J Vet Sci.  2015 Jun;16(2):135-143. 10.4142/jvs.2015.16.2.135.

Anti-melanogenic effects of black, green, and white tea extracts on immortalized melanocytes

Affiliations
  • 1Department of Public Health, Keimyung University, Daegu 704-701, Korea. yckim@kmu.ac.kr
  • 2Department of Medical Skin Care, Daegu Mirae College, Gyeongsan 712-716, Korea.

Abstract

Tea contains polyphenols and is one of the most popular beverages consumed worldwide. Because most tyrosinase inhibitors that regulate melanogenesis are phenol/catechol derivatives, this study investigated the inhibitory effects of Camellia sinensis water extracts (CSWEs), including black tea, green tea, and white tea extracts, on melanogenesis using immortalized melanocytes. CSWEs inhibited melanin accumulation and melanin synthesis along with tyrosinase activity in a concentration-dependent manner. These inhibitory effects were superior to those of arbutin, a well-known depigmenting agent. The anti-melanogenic activity of black (fermented) tea was higher than that of a predominant tea catecholamine, epigallocatechin gallate. CSWEs, especially black tea extract, decreased tyrosinase protein levels in a concentration-dependent manner. These results suggest that the anti-melanogenic effect of CSWEs is mediated by a decrease in both tyrosinase activity and protein expression, and may be augmented by fermentation. Thus, CSWEs could be useful skin-whitening agents in the cosmetic industry.

Keyword

Camellia sinensis; catecholamine; melanocytes; melanogenesis; tyrosinase

MeSH Terms

Animals
Catechin/analogs & derivatives/metabolism
Cell Line
Melanins/*metabolism
Melanocytes/enzymology/*metabolism
Mice
Monophenol Monooxygenase/*metabolism
Plant Extracts/*pharmacology
Plant Leaves/chemistry
Tea/*chemistry
Catechin
Melanins
Monophenol Monooxygenase
Plant Extracts
Tea

Figure

  • Fig. 1 Effect of different tea extracts on cell viability. Melan-A cells were treated with the indicated concentrations of the test reagents (0~50 µg/mL) for 48 h. Values represent the mean ± SD of three independent experiments. AT: arbutin, KA: kojic acid, EGCG: epigallocatechin gallate, BT: black tea, GT: green tea, WT: white tea.
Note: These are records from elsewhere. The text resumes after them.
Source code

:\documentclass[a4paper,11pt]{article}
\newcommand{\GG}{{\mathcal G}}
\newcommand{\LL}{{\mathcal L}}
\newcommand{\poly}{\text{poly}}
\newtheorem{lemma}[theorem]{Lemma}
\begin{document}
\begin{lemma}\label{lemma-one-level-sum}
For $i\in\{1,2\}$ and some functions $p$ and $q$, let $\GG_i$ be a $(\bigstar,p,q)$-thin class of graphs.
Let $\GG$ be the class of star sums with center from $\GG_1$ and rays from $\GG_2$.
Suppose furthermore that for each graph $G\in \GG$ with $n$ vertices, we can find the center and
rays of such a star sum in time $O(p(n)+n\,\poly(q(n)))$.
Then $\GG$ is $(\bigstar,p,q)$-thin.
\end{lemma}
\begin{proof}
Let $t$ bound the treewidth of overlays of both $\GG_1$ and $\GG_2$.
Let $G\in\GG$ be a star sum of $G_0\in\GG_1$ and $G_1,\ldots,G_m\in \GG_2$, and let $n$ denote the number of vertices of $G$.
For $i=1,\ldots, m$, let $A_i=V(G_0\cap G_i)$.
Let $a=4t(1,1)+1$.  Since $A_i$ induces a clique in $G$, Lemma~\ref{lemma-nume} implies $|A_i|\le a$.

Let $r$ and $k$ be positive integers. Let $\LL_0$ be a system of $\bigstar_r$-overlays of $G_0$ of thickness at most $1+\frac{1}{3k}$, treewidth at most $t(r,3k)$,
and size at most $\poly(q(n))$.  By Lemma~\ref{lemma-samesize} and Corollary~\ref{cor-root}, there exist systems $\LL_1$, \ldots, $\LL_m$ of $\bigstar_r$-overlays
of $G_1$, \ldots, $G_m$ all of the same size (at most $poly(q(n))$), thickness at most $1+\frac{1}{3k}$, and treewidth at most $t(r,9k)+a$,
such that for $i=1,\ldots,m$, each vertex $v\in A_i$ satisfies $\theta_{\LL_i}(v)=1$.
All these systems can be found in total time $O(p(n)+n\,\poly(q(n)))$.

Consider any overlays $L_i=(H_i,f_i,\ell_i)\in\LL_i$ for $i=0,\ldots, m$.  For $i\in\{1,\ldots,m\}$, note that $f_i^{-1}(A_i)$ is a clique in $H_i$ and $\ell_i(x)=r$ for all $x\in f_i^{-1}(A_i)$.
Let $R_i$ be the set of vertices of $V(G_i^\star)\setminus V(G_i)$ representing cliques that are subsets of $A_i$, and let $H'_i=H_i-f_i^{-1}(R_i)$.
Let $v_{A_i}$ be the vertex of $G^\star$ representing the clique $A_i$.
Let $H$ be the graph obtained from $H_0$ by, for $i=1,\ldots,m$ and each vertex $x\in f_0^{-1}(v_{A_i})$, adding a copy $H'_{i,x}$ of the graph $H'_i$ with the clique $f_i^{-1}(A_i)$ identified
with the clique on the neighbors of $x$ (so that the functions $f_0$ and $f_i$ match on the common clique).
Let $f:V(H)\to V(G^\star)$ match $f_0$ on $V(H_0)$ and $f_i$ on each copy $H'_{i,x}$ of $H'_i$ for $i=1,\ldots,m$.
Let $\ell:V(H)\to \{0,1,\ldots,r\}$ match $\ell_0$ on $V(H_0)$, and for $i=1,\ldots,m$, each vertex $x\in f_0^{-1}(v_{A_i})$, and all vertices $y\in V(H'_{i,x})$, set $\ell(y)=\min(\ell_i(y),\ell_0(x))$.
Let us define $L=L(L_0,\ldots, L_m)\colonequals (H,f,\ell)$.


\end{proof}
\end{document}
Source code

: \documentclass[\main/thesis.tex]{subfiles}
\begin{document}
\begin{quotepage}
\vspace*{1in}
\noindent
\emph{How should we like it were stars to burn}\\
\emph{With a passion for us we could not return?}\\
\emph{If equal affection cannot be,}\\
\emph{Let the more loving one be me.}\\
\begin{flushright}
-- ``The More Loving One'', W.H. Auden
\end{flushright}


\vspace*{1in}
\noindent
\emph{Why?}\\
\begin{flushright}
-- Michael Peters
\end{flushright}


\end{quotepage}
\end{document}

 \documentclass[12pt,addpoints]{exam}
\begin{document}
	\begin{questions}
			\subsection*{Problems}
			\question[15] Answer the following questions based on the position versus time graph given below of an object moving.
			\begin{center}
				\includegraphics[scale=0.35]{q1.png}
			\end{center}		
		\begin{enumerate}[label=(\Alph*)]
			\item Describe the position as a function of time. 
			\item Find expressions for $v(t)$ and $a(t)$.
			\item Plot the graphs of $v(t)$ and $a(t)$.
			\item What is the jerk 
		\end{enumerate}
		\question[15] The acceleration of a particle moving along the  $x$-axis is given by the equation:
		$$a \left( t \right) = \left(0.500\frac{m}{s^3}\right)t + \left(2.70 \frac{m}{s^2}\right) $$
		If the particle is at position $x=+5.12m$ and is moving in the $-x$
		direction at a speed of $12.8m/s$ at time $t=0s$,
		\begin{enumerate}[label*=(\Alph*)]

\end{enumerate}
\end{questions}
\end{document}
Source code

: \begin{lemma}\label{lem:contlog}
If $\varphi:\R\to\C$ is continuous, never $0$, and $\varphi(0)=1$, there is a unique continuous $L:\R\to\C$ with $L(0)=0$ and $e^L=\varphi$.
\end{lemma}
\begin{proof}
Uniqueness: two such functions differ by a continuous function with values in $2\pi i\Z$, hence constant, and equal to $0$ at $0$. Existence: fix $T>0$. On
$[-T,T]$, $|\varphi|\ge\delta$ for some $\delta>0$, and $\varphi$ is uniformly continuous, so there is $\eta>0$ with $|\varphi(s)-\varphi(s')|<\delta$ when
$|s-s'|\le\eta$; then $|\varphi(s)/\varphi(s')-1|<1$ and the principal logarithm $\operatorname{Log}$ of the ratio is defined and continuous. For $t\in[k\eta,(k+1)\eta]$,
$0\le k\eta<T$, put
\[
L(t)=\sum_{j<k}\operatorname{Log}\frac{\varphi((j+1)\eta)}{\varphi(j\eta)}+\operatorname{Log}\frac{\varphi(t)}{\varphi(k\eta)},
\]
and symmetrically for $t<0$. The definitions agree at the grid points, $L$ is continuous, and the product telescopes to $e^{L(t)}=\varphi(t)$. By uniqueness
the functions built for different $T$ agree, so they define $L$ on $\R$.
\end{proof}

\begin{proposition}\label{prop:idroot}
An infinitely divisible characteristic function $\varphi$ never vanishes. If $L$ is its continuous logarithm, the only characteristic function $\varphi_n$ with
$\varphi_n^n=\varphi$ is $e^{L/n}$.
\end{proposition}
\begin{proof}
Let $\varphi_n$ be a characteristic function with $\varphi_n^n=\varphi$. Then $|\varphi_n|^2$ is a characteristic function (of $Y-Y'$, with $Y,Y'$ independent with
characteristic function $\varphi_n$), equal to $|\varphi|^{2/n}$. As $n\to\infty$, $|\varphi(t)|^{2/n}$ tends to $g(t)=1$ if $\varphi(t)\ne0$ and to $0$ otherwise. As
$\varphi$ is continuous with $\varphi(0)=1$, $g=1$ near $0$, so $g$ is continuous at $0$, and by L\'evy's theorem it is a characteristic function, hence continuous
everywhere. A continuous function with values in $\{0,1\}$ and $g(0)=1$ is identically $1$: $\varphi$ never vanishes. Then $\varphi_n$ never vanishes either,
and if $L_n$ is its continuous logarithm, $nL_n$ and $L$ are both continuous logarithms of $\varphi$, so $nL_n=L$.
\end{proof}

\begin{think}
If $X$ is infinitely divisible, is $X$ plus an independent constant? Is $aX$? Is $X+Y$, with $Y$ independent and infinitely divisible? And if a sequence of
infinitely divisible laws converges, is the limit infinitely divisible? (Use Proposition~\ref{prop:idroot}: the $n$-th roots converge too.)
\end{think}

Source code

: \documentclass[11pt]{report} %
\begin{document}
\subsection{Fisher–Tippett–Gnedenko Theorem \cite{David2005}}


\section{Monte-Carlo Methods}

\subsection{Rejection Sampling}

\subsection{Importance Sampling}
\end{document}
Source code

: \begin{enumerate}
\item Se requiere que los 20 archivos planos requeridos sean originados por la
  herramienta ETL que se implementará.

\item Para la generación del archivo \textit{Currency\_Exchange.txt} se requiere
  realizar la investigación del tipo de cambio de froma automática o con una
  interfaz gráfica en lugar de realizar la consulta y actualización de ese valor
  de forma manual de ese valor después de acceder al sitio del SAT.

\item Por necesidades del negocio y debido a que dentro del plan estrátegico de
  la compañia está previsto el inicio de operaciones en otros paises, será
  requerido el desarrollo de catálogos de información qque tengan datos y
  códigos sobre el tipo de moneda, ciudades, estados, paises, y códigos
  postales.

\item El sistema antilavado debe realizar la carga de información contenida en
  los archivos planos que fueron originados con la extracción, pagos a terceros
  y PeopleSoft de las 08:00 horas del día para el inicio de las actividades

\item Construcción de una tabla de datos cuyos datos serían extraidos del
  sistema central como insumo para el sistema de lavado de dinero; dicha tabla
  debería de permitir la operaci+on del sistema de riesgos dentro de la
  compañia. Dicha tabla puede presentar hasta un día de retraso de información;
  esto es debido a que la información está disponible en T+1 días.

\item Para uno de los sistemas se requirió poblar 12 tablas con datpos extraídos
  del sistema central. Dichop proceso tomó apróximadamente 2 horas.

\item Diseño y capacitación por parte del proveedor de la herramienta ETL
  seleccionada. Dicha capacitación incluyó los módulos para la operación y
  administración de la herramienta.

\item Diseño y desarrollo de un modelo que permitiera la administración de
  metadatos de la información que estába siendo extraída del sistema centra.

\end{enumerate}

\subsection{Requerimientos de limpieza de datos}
  • Fig. 2 Anti-melanogenic effect of the tea extracts. (A) Morphological changes of melan-A cells treated with the extracts. The treatment with 12.5 µg/mL for 72 h reduced the amount of black precipitate and dendrite extension compared to the untreated control. BT at lower concentrations of 3.125 µg/mL (BT1) and 6.25 µg/mL (BT2) also significantly inhibited melanogenesis. (B) Melanin production in cells treated with the test reagents (12.5 µg/mL) for 72 h was measured with an ELISA. BT1 is 3.125 µg/mL, BT2 is 6.25 µg/mL, and BT3 is 12.5 µg/mL. Values represent the mean ± SD of three independent experiments. Statistically significant differences (p < 0.001) identified by an ANOVA and Duncan's multiple range test are indicated by different letters. *p < 0.05 compared to the untreated control. 200× magnification. C: control.

  • Fig. 3 Effect of the tea extracts on tyrosinase activity in melan-A cells. Tyrosinase activity in the cells treated with 12.5 µg/mL of the test reagents for 48 h was measured with an ELISA. BT1 is 3.125 µg/mL, BT2 is 6.25 µg/mL, and BT3 is 12.5 µg/mL. Values represent the mean ± SD of three independent experiments. Statistically significant differences (p < 0.001) identified by an ANOVA and Duncan's multiple range test are indicated by different letters.

  • Fig. 4 Effect of the tea extracts on tyrosinase protein expression in melan-A cells. Tyrosinase protein expression in cells treated with the test reagents (0~25 µg/mL) for 48 h was analyzed by Western blotting. (A) A representative gel. (B) Relative protein expression normalized relative to β-actin levels. Values represent the mean ± SD of three independent experiments. Treatment with BT, GT, or WT decreased tyrosinase protein expression in a concentration-dependent manner compared to the untreated control. Significant differences (p < 0.001) identified by an ANOVA and Duncan's multiple range test are indicated by different letters. **p < 0.01 compared to the untreated control.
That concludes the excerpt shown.